Senior North Korean leader meets Chinese leaders

The powerful uncle of North Korean leader Kim Jong Un met both China's president and premier on Friday in a sign that relations between the two countries are back on track after Kim irked Beijing with a rocket launch soon after taking power.

State media have said the six-day visit to China by Jang Song Thaek, the chief of the central administrative department of the Workers' Party of Korea, is a possible prelude to a visit by Kim himself. China remains North Korea's most important ally.

The top-level meetings came after Beijing earlier this week agreed to help Pyongyang revamp two trade zones near the Chinese border.

Since he became North Korea's top leader following his father's death in December, Kim has promoted younger economists to key party positions to help revive his country's economy. North Korea has lagged economically far behind the rest of Northeast Asia, and much of the nation is impoverished outside the capital, Pyongyang.

Beijing also wants to see bolder economic reforms under the young Kim to lessen North Korea's reliance on hand-outs.

A few months ago, relations between the two allies were strained. North Korea drew strenuous objections from China, the United States, Japan and others by testing a rocket in April because they feared it would add to tensions on the Korean Peninsula between the North and the South. Analysts said North Korea did not give Beijing advance notice of the launch, which particularly irked them.

Jang is a vice chairman of the powerful National Defense Commission. He also is seen as a leading economic policy official.

His meetings with President Hu Jintao and Premier Wen Jiabao in Beijing came toward the end of his visit. Hu praised Jang for his "huge amount of work for the friendly relations between China and North Korea as two neighboring countries," the official China News Service reported.

Wen told Jang that the China-North Korea friendship has endured historical tests and is a shared treasure to be "doubly cherished." He said Jang's visit will deepen the relations between the two ruling parties and the two nations, according to CNS.

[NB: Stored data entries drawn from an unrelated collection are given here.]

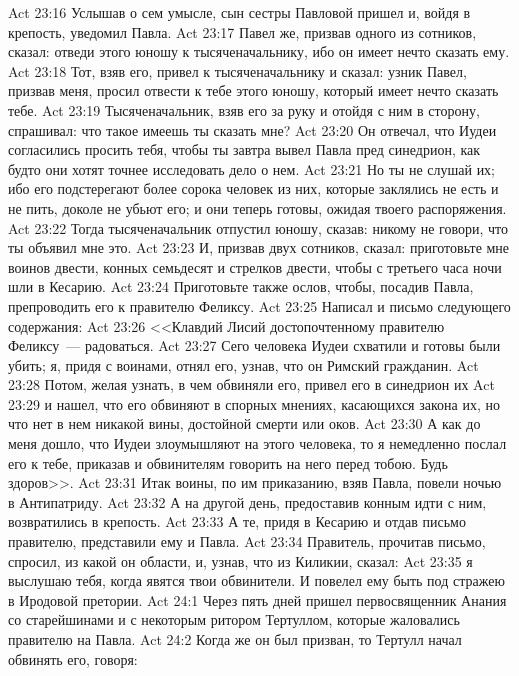 \vs Act 23:16 Услышав о сем умысле, сын сестры Павловой пришел и, войдя в крепость, уведомил Павла.
\vs Act 23:17 Павел же, призвав одного из сотников, сказал: отведи этого юношу к тысяченачальнику, ибо он имеет нечто сказать ему.
\vs Act 23:18 Тот, взяв его, привел к тысяченачальнику и сказал: узник Павел, призвав меня, просил отвести к тебе этого юношу, который имеет нечто сказать тебе.
\vs Act 23:19 Тысяченачальник, взяв его за руку и отойдя с ним в сторону, спрашивал: что такое имеешь ты сказать мне?
\vs Act 23:20 Он отвечал, что Иудеи согласились просить тебя, чтобы ты завтра вывел Павла пред синедрион, как будто они хотят точнее исследовать дело о нем.
\vs Act 23:21 Но ты не слушай их; ибо его подстерегают более сорока человек из них, которые заклялись не есть и не пить, доколе не убьют его; и они теперь готовы, ожидая твоего распоряжения.
\vs Act 23:22 Тогда тысяченачальник отпустил юношу, сказав: никому не говори, что ты объявил мне это.
\rsbpar\vs Act 23:23 И, призвав двух сотников, сказал: приготовьте мне воинов  двести, конных семьдесят и стрелков двести, чтобы с третьего часа ночи шли в Кесарию.
\vs Act 23:24 Приготовьте также ослов, чтобы, посадив Павла, препроводить его к правителю Феликсу.
\vs Act 23:25 Написал и письмо следующего содержания:
\vs Act 23:26 <<Клавдий Лисий достопочтенному правителю Феликсу~--- радоваться.
\vs Act 23:27 Сего человека Иудеи схватили и готовы были убить; я, придя с воинами, отнял его, узнав, что он Римский гражданин.
\vs Act 23:28 Потом, желая узнать, в чем обвиняли его, привел его в синедрион их
\vs Act 23:29 и нашел, что его обвиняют в спорных мнениях, касающихся закона их, но что нет в нем никакой вины, достойной смерти или оков.
\vs Act 23:30 А как до меня дошло, что Иудеи злоумышляют на этого человека, то я немедленно послал его к тебе, приказав и обвинителям говорить на него перед тобою. Будь здоров>>.
\rsbpar\vs Act 23:31 Итак воины, по  им приказанию, взяв Павла, повели ночью в Антипатриду.
\vs Act 23:32 А на другой день, предоставив конным идти с ним, возвратились в крепость.
\vs Act 23:33 А те, придя в Кесарию и отдав письмо правителю, представили ему и Павла.
\vs Act 23:34 Правитель, прочитав письмо, спросил, из какой он области, и, узнав, что из Киликии, сказал:
\vs Act 23:35 я выслушаю тебя, когда явятся твои обвинители. И повелел ему быть под стражею в Иродовой претории.
\vs Act 24:1 Через пять дней пришел первосвященник Анания со старейшинами и с некоторым ритором Тертуллом, которые жаловались правителю на Павла.
\vs Act 24:2 Когда же он был призван, то Тертулл начал обвинять его, говоря:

Jang met Chinese commerce ministry officials earlier this week to discuss the development of two special economic zones in North Korea.

The ministry said the two sides signed a number of cooperation agreements to further develop the zones — Rason on the Korean Peninsula's northern tip, and Hwanggumphyong, an island in the Yalu River that marks their border to the southwest.

Rason would be developed into a manufacturing base, logistics center and tourism hub, and the Hwanggumphyong zone would focus on information technology, tourism, agriculture and garment manufacturing, it said.

Rason has recently begun to develop thanks to Chinese infrastructure projects, but Hwanggumphyong has languished since ground was broken last year.

On Thursday, Jang met with Wang Jiarui, the head of the international department of the Communist Party of China Central Committee. Wang said China is committed to strengthening and developing the friendly and cooperative relations between the countries, and Jang said Pyongyang wants to see the friendship strengthen, the official Xinhua News Agency said.